Staffing Coordinator: Job Description, Requirements & Career Info

Learn about the education and preparation needed to become a staffing coordinator. Get a quick view of the requirements as well as details about degree programs, job duties, and certification requirements to find out if this is the career for you.

Staffing coordinators help businesses find the best possible candidates during a job selection process. They must hold a bachelor's degree, have strong communication skills and may obtain professional certification. Because hiring will always be taking place, job growth in this field is expected to remain steady.

Essential Information

Staffing coordinators are human resources specialists who act as the initial screeners in the hiring process and maintain appropriate staffing for optimal efficiency. A bachelor's degree in human resources will make it easier to obtain a job in this rapidly growing field. Communication skills are needed for these positions; and some employers require certification or prior experience.

Required Education Bachelor's
Other Requirements Communication skills; certification and experience may be required
Projected Job Growth (2014-2024)* 5% for human resource specialists
Median Salary (2015)* $58,350 annually for human resource specialists

Source: *U.S. Bureau of Labor Statistics.

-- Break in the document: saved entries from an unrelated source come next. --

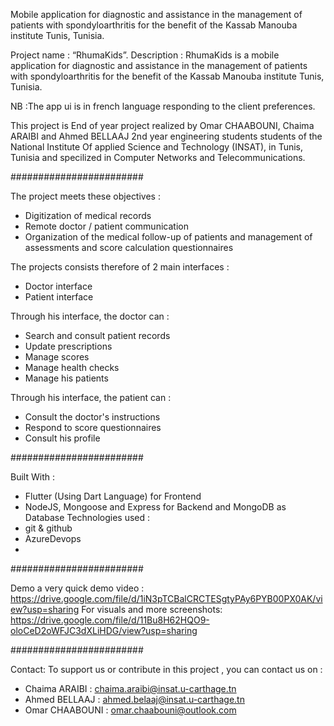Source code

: 
Mobile application for diagnostic and assistance in the management of patients with spondyloarthritis for the benefit of the Kassab Manouba institute Tunis, Tunisia.

Project name : “RhumaKids”.
Description : RhumaKids is a mobile application for diagnostic and assistance in the management of patients with spondyloarthritis for the benefit of the Kassab Manouba institute Tunis, Tunisia.

NB :The app ui is in french language responding to the client preferences.

This project is End of year project realized by Omar CHAABOUNI, Chaima ARAIBI and Ahmed BELLAAJ 2nd year engineering students students of the National Institute Of applied Science and Technology (INSAT), in Tunis, Tunisia and specilized in Computer Networks and Telecommunications.

########################

The project meets these objectives :
  - Digitization of medical records
  - Remote doctor / patient communication
  - Organization of the medical follow-up of patients and management of assessments and score calculation questionnaires

The projects consists therefore of 2 main interfaces :
  - Doctor interface
  - Patient interface

Through his interface, the doctor can :
- Search and consult patient records
- Update prescriptions
- Manage scores 
- Manage health checks
- Manage his patients

Through his interface, the patient can :
- Consult the doctor's instructions
- Respond to score questionnaires
- Consult his profile
 
########################

Built With : 
  - Flutter (Using Dart Language) for Frontend 
  - NodeJS, Mongoose and Express for Backend and MongoDB as Database
Technologies used :
  - git & github
  - AzureDevops
  - 
########################

Demo a very quick demo video : https://drive.google.com/file/d/1iN3pTCBalCRCTESgtyPAy6PYB00PX0AK/view?usp=sharing
For visuals and more screenshots: https://drive.google.com/file/d/11Bu8H62HQO9-oloCeD2oWFJC3dXLiHDG/view?usp=sharing
 
########################

Contact: To support us or contribute in this project , you can contact us on :
- Chaima ARAIBI : chaima.araibi@insat.u-carthage.tn
- Ahmed BELLAAJ : ahmed.belaaj@insat.u-carthage.tn
- Omar CHAABOUNI : omar.chaabouni@outlook.com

Staffing Coordinator Job Description

A staffing coordinator's job duties may include creating job descriptions, reviewing resumes, identifying qualified applicants, scheduling interviews, finding appropriate job placements, and retaining valuable employees. These professionals must have a broad knowledge of the legal implications related to hiring, retention, and termination, including, but not limited to, Equal Employment Opportunity laws, employment contracts, and background investigations.

Staffing coordinators must possess both effective written and interpersonal communications skills, since they will be working closely with job applicants, employees, and hiring managers to ensure that all policies and procedures are being followed. Additionally, they must be able to work well under pressure and have the capability to work discreetly with highly confidential information such as salaries and employment records.

Education and Training Requirements

The majority of staffing coordinators hold a bachelor's degree in human resource or a related field. Since not all colleges have a human resources degree program available, a student could major in business administration or communications, for example, while taking a heavy concentration of classes related to human resources.

Other backgrounds, however, can also lead to a career as a staffing coordinator. Those working in administrative positions may be given the chance to advance their careers in human resources with the proper certification or on-the-job training. Additionally, some employers look for prospective employees with the education and experience related to the field for which they will be working. For example, a hospital may require a staffing coordinator to have prior nursing experience.

Staffing coordinators may consider certification in order to stay abreast of the most up-to-date principles and laws affecting the human resources field and demonstrate a desire for career development. Both the American Staffing Association (ASA) and the National Association of Personnel Services (NAPS) offer certification targeted specifically to staffing professionals.

Career Information

Job opportunities for human resources specialists were projected to grow at a rate of 5% in the 10-year span between 2014 and 2024, according to the U.S. Bureau of Labor Statistics (BLS, www.bls.gov). While some human resources positions may be more affected by changes in the economy due to downsizing and computerization, the necessary functions of recruiting and placing employees should keep staffing coordinators in demand.

The BLS estimated the median salary for human resources specialists at about $58,350 as of 2015 (www.bls.gov). With the correct experience, education, and certification, a career in human resources could lead to a management position, which would greatly increase an employee's salary prospective.

Staffing coordinators work to present businesses with the best possible candidates for their job openings. They need at least a bachelor's degree in a relevant field, and may be required to have experience in the industry for which they working. They can keep abreast of regulations and trends pertaining to hiring through membership in professional certification organizations.